» **TASK DETAILS**:
Scan the records for the string "retrieval". State how many lines contain it and add nothing.

» **RAW DATA**:
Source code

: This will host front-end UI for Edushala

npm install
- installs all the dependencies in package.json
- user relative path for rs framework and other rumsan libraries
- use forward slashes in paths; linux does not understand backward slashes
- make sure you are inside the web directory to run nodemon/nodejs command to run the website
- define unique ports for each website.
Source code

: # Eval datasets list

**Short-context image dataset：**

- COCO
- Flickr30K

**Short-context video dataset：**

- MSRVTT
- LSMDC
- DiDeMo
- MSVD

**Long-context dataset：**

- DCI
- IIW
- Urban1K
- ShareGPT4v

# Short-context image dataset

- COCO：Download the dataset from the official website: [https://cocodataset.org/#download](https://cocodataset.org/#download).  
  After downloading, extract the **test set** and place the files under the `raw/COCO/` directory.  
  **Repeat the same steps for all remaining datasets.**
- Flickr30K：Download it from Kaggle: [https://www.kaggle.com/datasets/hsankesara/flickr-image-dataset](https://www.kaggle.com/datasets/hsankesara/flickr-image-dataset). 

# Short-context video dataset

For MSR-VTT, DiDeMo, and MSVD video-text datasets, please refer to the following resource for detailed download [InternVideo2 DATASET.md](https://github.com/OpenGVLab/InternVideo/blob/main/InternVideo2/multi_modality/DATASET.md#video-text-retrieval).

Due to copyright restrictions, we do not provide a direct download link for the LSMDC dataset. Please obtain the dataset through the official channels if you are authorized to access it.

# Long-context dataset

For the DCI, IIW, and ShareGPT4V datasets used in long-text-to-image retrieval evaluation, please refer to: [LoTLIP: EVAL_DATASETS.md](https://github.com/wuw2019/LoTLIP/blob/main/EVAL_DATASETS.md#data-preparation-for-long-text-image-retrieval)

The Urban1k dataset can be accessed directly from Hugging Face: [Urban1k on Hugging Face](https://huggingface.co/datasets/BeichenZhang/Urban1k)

» **RESPONSE TO THE TASK**:
2